He mirado al río. Esta mañana, antes de sentarme a escribir, habían bajado bastante las aguas. Tengo mi propio sistema de medición: las farolas del embarcadero. Ayer por la noche, al ir hacia casa, los mástiles estaban completamente cubiertos, sobresaliendo de las aguas tan solo los globos. Esta mañana el nivel había bajado, y ya se veían --según calculo a ojo de buen cubero-- aproximadamente medio metro de los soportes. Me tranquiliza. Desde la riada le tengo miedo al exceso de lluvia y a las crecidas. Sé que fue un acontecimiento extraordinario, que ya está terminado el encauzamiento de los arroyos que causaron la tragedia, pero lo ocurrido dejó en mí su huella y no puedo evitar que, en ciertos momentos, me persigan los fantasmas.

No soy la única que mira al río. En esta ciudad tenemos nuestras costumbres, rezarle una salve a la Soledad cuando pasamos ante la ermita y mirar al Guadiana cuando baja rápido y desbordado. En estos días, desde que comenzaran los desembalses de los grandes pantanos, se puede ver a muchos pacenses acodados en las barandillas de los puentes, mirando pasar las aguas, comprobando hasta dónde llegan.
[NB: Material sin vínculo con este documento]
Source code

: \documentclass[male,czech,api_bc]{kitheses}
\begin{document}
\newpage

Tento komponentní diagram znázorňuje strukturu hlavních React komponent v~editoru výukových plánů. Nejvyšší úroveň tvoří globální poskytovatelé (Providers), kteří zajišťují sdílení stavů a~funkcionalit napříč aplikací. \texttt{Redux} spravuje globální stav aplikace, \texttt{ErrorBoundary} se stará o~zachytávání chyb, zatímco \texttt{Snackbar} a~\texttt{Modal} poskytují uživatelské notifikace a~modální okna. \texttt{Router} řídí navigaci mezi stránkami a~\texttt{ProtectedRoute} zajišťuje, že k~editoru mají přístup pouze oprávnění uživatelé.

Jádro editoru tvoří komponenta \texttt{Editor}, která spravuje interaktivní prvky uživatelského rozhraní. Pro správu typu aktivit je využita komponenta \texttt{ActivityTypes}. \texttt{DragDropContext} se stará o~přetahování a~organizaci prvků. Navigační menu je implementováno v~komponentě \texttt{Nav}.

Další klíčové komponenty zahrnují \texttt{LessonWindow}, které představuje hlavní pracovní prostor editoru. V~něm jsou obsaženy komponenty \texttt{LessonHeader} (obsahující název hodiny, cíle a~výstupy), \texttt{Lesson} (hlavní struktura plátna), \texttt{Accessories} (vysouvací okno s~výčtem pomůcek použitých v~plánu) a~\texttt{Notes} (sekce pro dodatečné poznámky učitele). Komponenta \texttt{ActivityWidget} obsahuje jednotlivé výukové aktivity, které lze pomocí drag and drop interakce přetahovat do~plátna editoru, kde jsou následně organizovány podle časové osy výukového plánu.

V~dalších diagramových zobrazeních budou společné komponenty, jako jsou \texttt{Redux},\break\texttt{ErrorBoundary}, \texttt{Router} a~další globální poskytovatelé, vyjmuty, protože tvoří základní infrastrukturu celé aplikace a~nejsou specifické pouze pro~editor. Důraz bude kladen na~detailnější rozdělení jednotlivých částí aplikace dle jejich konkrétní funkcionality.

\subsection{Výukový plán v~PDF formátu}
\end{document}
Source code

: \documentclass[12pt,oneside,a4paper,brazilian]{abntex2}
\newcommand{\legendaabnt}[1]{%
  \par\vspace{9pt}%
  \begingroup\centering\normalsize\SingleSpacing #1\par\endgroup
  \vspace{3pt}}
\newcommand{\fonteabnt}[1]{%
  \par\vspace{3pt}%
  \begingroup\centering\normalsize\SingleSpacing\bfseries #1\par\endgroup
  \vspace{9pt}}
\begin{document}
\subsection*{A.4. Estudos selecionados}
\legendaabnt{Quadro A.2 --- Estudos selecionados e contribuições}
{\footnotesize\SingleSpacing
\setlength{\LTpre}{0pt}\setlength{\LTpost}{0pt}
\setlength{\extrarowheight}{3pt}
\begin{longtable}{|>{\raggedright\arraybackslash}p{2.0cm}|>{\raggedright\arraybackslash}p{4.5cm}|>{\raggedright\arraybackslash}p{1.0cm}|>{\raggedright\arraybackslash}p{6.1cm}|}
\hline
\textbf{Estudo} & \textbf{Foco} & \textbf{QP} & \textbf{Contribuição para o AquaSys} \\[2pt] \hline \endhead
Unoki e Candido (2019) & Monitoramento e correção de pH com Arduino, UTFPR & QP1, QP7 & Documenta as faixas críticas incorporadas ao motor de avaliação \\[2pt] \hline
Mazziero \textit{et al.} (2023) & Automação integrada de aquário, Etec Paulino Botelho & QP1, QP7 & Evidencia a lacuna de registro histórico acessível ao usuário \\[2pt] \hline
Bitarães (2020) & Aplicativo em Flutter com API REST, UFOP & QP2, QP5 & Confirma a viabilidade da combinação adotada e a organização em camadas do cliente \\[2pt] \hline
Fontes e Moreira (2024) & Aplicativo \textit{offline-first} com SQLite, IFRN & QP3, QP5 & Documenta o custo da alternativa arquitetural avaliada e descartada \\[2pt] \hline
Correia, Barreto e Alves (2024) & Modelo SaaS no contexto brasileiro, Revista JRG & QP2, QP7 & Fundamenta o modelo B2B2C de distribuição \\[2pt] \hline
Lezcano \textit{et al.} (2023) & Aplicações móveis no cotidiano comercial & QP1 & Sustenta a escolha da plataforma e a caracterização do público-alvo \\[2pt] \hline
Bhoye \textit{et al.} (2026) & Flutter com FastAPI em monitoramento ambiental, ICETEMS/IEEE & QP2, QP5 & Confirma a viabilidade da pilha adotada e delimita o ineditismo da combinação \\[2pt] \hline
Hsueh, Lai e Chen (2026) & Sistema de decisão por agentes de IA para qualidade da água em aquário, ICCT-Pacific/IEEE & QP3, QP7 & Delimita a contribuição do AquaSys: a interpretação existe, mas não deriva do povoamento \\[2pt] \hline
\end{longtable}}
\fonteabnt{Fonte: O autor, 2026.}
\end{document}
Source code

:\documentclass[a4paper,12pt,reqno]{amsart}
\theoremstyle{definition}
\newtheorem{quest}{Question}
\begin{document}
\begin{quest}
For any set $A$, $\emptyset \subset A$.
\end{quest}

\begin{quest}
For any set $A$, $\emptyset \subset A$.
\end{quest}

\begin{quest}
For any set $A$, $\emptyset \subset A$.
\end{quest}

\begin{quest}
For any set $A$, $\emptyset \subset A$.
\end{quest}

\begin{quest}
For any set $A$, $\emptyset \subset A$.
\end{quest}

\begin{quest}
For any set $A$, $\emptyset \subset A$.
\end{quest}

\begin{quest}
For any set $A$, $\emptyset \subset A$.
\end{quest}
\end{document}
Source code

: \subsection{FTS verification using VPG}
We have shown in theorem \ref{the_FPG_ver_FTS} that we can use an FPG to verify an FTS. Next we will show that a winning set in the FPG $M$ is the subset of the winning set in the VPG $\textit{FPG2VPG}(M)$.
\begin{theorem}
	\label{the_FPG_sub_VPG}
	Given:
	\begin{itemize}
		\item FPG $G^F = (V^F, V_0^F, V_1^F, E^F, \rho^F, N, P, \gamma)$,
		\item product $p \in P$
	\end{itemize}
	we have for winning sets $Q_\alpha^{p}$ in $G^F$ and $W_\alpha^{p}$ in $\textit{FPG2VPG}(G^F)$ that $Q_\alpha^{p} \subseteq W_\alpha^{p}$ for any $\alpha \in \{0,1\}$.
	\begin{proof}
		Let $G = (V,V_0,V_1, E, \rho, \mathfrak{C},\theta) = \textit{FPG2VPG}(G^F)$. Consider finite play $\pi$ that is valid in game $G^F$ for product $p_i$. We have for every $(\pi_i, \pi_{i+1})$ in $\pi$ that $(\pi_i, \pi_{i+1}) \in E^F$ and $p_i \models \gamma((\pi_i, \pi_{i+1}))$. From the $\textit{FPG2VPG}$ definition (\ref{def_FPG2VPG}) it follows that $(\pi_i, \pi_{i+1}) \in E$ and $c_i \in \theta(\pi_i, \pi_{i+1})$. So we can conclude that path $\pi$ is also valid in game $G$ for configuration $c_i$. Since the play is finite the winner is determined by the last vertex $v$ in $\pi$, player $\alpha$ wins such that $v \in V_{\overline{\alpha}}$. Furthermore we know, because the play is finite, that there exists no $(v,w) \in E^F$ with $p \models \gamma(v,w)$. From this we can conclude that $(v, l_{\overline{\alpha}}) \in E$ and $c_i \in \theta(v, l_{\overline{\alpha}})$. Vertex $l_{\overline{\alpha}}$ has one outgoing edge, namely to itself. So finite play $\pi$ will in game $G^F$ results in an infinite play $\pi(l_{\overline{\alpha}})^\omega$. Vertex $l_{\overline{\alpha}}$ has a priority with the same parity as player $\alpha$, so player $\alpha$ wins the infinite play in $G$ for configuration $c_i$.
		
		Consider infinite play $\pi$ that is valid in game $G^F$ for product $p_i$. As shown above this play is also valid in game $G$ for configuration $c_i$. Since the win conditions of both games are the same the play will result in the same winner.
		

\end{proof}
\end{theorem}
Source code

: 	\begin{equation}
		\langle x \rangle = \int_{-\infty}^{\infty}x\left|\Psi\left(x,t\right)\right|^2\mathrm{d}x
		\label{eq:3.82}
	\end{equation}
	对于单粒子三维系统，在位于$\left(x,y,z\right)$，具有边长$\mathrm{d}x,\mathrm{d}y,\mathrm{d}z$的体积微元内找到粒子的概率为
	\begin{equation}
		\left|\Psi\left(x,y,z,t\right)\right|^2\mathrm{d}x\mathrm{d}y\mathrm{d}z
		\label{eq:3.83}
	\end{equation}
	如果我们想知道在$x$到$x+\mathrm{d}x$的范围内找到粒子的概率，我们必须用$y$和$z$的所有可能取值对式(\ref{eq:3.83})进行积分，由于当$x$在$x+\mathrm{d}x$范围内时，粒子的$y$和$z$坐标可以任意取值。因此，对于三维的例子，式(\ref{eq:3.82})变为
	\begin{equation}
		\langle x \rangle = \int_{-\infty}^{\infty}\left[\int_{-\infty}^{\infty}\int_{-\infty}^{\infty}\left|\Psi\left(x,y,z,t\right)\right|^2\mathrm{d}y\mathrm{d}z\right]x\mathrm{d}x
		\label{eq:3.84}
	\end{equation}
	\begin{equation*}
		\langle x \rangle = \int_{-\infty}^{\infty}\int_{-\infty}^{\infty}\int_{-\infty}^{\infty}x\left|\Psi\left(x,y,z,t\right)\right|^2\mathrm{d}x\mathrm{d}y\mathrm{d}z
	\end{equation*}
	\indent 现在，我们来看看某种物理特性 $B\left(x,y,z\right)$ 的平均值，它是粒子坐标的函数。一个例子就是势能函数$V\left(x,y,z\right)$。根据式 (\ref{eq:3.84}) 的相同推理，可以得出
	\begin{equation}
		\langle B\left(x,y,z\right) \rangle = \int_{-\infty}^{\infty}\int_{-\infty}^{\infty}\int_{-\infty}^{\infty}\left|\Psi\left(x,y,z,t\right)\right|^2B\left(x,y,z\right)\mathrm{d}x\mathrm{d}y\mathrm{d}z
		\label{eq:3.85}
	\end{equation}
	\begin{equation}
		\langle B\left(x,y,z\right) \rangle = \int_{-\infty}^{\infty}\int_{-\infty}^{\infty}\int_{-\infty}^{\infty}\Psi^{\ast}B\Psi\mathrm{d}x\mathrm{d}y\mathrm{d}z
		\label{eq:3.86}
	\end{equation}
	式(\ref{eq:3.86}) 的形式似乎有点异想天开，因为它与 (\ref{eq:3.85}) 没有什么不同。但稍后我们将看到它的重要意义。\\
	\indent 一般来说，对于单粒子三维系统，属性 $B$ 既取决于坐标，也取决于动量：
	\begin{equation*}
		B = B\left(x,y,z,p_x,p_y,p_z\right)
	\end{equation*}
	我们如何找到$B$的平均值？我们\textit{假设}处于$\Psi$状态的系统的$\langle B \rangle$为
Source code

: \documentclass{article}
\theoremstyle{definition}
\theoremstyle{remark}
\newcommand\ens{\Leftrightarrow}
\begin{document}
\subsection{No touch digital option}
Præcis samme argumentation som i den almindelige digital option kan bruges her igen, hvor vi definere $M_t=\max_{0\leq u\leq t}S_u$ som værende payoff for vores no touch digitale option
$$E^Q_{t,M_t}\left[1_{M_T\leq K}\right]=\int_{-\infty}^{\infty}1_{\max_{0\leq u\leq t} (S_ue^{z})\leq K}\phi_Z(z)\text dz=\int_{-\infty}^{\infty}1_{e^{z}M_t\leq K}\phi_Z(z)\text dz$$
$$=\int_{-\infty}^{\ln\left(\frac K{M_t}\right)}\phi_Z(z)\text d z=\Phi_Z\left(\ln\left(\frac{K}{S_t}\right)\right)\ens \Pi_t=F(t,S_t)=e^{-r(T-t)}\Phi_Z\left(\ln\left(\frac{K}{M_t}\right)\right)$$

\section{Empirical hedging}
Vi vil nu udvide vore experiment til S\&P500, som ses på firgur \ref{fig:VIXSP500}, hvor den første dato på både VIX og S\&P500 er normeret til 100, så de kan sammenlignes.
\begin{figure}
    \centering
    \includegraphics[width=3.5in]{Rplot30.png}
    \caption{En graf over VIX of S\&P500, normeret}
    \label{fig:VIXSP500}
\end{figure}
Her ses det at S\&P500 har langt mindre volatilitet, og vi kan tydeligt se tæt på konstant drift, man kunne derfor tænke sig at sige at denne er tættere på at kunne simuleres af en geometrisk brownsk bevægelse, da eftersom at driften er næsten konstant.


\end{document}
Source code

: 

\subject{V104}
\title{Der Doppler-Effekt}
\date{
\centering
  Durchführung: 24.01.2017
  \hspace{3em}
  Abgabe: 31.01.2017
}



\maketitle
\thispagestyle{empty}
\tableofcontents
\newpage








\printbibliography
Ahora no es como antes. Recuerdo cuando niña, con mi tío abuelo, mirando las casas situadas en las riberas, inundadas. Y mucho más tarde, una noche en Las Moreras, en el límite del cauce desbordado, una conversación entre Manuel Rojas y las familias que debían ser desalojadas pidiendo una solución definitiva. Nunca más, dijo el alcalde. Y en poco tiempo se levantaron para ellos las nuevas viviendas.

Recuerdos que plasmo en un día que ha amanecido espléndido, completamente azul, sin una nube que ensucie el cielo. Hace frío, pero si te pones tras los cristales, el sol te calienta. Casi no puedo creerlo.

Sé que durará poco ya que, para el fin de semana, las previsiones hablan de más agua, pero hasta entonces disfrutaré de lo que la climatología tiene a bien darnos mientras veo surgir de las aguas los mástiles de las farolas del embarcadero.